IMPRESSIONS: MOVEIUS Contemporary Ballet at Ailey Citigroup Theater
September 24, 2019 at 7:30 p.m.
Creation: Diana Moveius
Performance: Sara Bradna, Adam Chavis, Carrie Denyer, Emily Hashiguchi, Etta Hulcher, Talya Krumholz, Giovanna Montoya, Amr Mohyeldin, Kamillia McCracken, Diego Sosa, Noah Strand, Kimberly Thompson
Costume Design: Kimberly Thompson
What is the point of making a climate change ballet?
At first, I was skeptical. How can a proscenium contain the vastness of an environment in danger or convey the human-landscape integration necessary to alter our ideas about the earth’s needs? Ballet provides a delicate yet powerful vehicle for stylized storytelling. Contemporary ballet, specifically, breaks down formal aesthetics to address issues of the current moment.
For Diana Movius, recycled contemporary ballet tropes can serve a political agenda. Her MOVEIUS Contemporary Ballet performed Glacier: A Climate Ballet and Other Works and tackled well-known calamities: climate change, obviously, and the 2008 financial crash. This bill was performed as an official part of Climate Week NYC.
A pale blue swath of fabric hangs in a triangle upstage to suggest an icy landscape. The dancers dart and fall, weaving mesmerizing patterns. Projections glaciers doing glacier things (melting, mostly) appear on the scrim, melting as the dancers change their movements. Instrumental pieces by Max Richter, David Lang, and Andrew Thomas blend into a sonic landscape of driving rhythms and repeated melodies. The shuddering delicacy of three women boureé-ing slowly across the stage evokes the shifting ice. The fragile formalism of the dancers’ lines matches the frozen profile of the glaciers in Robin Bell’s video montage.
Movius tells the easy, true, and relatable tragedy of polar bears losing habitat through a 10-part structure as the dancers demonstrate the anatomy of the ice as it disappears. “Glaciers” and “Ice Sheets” are full of canons and tableaux evoking the shapes and movements of the polar environment. “Meltwater,” rendered beautifully by Emily Hashiguchi, drips with petit allegro flourishes like the foam on running water. “Sea Ice” is flickering and angular. “Calving” and “Icebergs” show off the thrilling virtuosity of Noah Strand and Amr Mohyeldin as they leap away from the ensemble. “Polar Bear,” embodied by the lanky Adam Chavis, emphasizes the popular image of a big bear as a noble victim of lost habitat. “Time,” “Melting,” and “2050 AD” spell a watery doom for humanity. As the lights dim on the now-melted dancers, my skepticism dissolves too. We must use the tools we have to relate to the disasters at hand.

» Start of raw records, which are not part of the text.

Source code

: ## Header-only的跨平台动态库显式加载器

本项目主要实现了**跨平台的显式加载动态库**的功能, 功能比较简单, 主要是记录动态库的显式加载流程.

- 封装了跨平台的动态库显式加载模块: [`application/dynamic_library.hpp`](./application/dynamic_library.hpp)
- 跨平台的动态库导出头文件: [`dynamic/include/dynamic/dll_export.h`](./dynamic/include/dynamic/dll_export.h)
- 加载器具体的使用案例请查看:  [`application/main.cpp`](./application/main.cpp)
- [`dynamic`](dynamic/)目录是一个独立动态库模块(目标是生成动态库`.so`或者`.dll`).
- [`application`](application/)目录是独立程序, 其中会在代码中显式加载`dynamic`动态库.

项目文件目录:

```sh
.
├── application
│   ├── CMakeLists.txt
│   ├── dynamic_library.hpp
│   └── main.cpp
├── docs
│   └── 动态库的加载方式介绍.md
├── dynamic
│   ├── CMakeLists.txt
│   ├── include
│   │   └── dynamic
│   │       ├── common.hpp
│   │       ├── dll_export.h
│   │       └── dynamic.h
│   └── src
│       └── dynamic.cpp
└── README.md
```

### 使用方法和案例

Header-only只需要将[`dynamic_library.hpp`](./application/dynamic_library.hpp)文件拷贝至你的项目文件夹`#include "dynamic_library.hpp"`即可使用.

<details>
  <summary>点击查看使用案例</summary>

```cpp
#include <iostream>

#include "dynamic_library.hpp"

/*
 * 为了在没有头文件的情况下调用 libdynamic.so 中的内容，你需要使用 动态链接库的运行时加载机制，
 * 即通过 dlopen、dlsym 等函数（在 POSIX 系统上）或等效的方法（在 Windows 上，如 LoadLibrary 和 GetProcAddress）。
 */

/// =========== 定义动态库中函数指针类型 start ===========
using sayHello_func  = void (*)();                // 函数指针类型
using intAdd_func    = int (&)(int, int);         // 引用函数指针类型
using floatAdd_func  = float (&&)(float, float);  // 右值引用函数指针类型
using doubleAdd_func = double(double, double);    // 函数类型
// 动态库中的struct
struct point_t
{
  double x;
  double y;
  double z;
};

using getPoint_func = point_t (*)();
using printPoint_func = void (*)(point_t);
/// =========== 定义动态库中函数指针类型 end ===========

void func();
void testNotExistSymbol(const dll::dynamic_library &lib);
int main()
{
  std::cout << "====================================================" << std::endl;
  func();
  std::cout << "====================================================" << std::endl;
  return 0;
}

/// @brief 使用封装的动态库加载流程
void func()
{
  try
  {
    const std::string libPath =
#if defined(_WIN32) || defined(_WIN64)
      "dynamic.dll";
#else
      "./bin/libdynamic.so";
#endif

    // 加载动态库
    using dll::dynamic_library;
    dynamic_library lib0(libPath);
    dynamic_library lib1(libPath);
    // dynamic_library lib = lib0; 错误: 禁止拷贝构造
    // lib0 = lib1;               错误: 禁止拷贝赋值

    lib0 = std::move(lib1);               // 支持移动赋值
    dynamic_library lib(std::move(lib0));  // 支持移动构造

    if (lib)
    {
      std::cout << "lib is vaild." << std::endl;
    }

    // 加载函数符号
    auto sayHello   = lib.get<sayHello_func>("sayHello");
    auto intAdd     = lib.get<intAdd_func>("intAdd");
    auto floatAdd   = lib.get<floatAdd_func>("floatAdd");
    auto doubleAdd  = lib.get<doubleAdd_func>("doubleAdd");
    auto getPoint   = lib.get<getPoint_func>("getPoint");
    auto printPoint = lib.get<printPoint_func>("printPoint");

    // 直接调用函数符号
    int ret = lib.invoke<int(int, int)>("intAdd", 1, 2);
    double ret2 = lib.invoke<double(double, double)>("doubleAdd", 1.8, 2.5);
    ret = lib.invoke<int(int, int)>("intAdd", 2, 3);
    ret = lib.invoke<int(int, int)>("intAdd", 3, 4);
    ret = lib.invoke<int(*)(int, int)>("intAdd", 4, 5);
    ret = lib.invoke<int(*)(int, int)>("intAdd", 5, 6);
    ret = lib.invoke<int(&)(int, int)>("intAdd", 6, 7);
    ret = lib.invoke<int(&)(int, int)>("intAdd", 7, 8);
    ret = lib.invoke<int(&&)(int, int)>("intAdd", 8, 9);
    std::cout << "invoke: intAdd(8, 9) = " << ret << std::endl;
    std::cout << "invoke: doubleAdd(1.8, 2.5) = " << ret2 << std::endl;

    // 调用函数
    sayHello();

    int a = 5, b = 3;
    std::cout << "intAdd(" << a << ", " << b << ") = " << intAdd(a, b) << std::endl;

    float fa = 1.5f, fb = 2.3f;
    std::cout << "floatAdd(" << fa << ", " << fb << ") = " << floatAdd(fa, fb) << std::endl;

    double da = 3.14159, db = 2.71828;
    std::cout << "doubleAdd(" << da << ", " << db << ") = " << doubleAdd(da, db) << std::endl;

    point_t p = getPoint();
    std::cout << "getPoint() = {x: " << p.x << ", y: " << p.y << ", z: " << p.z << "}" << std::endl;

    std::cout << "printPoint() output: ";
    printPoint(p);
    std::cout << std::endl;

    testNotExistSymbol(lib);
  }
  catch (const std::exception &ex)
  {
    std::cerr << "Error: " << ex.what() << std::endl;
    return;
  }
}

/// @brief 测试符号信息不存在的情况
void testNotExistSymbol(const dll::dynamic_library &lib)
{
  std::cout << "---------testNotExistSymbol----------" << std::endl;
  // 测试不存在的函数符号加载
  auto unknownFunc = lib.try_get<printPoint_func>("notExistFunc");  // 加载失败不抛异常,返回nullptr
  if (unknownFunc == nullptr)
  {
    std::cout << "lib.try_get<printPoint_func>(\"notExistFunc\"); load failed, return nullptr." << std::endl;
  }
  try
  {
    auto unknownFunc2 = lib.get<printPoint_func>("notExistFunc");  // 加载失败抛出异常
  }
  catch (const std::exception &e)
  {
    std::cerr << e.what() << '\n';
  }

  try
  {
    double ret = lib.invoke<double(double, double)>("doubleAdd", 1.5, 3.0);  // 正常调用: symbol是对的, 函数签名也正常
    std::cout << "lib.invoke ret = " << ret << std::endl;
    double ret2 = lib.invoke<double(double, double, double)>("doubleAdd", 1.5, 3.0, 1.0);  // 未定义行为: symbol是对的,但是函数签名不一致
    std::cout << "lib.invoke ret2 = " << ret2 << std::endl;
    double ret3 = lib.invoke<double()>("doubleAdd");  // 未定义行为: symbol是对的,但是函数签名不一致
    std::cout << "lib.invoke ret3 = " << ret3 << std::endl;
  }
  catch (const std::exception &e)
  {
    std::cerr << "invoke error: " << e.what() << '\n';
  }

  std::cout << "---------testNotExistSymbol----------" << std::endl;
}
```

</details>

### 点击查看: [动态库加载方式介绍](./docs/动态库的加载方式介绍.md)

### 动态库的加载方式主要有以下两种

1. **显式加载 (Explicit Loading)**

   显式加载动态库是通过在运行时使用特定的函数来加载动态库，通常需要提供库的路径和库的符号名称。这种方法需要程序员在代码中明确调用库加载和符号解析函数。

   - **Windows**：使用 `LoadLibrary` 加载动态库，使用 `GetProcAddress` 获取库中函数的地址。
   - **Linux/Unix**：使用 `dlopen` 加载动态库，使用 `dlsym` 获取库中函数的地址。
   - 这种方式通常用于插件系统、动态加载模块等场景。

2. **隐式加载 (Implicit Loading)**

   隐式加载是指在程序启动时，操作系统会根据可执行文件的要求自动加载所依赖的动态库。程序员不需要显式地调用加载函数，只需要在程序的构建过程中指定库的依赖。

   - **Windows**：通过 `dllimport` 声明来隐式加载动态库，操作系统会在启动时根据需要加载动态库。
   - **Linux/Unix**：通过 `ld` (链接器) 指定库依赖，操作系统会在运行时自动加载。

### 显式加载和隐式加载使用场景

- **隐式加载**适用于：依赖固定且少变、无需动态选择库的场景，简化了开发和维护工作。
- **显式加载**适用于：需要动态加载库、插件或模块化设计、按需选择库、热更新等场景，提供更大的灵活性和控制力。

Next came Rite of Spring, Crash of Fall, a reckoning with two devastating phenomena: Stravinsky’s notorious 1913 orchestral piece, The Rite of Spring, and the 2008 financial crash. Movius puts as much hair-tearing and anarchy into the piece as in the real events. Carrie Denyer, Sarah Bradna, Etta Hulcher, and Kamilia McCracken skulk, gloat, and plot as The CEO and The Bankers while Giovanna Montoya, Noah Strand, and Emily Hashiguchi cower, protest, and commiserate en masse as The Civilians. Kimberly Thompson flexes her acting chops as the Whistleblower, appearing at the end with an OCCUPY sign hoisted high. The piece, though humorous and relevant, couldn’t stand up to Stravinski’s monumental score. The choreography lacks the narrative simplicity and lush movement variety that other variations on Rite have delivered.
Ground Control closes the program with a fanciful and fluffy reflection on early pictures taken of the earth from space. Set to a twinkly, nuanced score by Mason Bates, backlit by videos of the earth and the moon, and accented by shimmery lamé costumes by Kimberly Thompson, it looks like Balanchine’s Jewels, as seen from space: sparkly, but too familiar. Standout moments are a moonwalking pas-de-deux featuring Chavis and Talya Krumholz and a starstruck duet between Mohyeldin and Montoya. For a final gimmick, the entire company appears carrying palm-sized balls filled with multi-colored lights. After digging into heavy political themes, Movius sends us home on a high note.